Saved data entries:
[Start of Attachment]
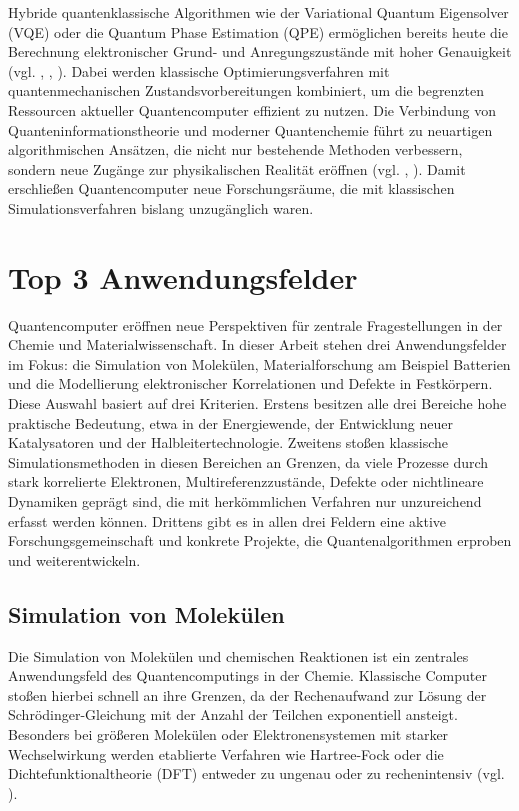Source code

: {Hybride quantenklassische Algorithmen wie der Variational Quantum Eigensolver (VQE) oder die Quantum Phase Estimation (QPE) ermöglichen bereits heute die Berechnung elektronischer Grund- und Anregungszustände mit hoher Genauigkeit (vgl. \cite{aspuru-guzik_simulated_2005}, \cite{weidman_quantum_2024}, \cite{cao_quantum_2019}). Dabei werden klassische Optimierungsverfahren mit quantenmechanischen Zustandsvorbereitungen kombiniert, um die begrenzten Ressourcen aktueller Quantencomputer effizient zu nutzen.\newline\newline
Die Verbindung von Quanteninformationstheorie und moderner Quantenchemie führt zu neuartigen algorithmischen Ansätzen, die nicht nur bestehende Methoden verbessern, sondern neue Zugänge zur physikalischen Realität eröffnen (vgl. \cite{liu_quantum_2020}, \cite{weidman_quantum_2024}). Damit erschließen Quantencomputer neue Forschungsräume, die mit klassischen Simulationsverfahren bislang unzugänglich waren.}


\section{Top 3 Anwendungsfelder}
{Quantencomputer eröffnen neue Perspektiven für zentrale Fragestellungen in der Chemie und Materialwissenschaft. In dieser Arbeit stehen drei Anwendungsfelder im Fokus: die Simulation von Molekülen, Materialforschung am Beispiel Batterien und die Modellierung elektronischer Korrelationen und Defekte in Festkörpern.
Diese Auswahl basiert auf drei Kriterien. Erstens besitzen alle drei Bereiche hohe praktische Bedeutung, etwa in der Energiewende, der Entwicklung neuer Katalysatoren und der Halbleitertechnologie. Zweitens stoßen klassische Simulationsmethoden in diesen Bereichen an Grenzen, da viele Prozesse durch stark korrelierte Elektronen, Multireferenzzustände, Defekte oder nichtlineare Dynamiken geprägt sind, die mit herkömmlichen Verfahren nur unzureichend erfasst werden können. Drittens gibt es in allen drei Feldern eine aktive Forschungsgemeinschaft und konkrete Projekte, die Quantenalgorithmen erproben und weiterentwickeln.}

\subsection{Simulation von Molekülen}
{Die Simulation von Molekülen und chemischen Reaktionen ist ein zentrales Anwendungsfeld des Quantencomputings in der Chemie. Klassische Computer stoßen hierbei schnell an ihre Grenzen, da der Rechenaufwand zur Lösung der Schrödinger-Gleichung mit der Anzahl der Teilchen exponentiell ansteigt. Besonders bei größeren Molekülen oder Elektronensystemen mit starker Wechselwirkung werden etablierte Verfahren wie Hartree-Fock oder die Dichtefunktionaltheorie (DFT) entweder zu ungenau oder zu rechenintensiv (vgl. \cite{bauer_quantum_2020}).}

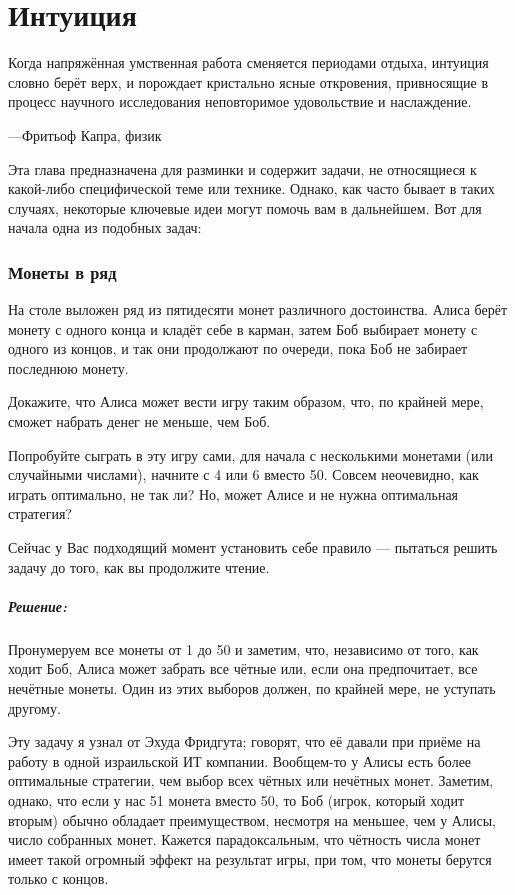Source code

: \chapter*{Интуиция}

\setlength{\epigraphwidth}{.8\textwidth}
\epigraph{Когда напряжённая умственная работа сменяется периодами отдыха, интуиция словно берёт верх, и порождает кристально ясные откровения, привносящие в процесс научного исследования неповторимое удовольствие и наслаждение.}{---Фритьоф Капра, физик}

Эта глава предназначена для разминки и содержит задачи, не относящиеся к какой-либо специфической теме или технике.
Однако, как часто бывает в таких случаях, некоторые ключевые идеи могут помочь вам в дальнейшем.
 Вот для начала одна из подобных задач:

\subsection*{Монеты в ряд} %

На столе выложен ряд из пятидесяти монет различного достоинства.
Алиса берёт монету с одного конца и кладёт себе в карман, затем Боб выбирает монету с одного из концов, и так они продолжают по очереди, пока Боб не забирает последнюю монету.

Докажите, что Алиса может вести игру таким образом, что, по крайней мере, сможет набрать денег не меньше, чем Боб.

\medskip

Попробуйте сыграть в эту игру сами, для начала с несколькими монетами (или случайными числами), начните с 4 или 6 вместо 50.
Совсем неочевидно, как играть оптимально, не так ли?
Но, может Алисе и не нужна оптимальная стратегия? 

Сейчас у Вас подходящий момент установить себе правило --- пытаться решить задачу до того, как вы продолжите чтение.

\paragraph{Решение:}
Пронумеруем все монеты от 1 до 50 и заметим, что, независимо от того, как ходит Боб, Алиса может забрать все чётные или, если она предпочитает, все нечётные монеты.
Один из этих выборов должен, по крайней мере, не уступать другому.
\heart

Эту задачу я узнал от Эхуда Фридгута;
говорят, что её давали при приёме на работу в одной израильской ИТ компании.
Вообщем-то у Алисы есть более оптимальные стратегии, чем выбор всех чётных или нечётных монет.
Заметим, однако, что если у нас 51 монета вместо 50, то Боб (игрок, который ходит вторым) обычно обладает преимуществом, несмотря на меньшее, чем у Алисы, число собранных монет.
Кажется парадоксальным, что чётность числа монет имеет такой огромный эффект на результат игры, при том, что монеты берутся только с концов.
[End of Attachment]
What is expected:
Please work out how many lines above carry "Алисы", writing only the result.

Output of the exercise:
2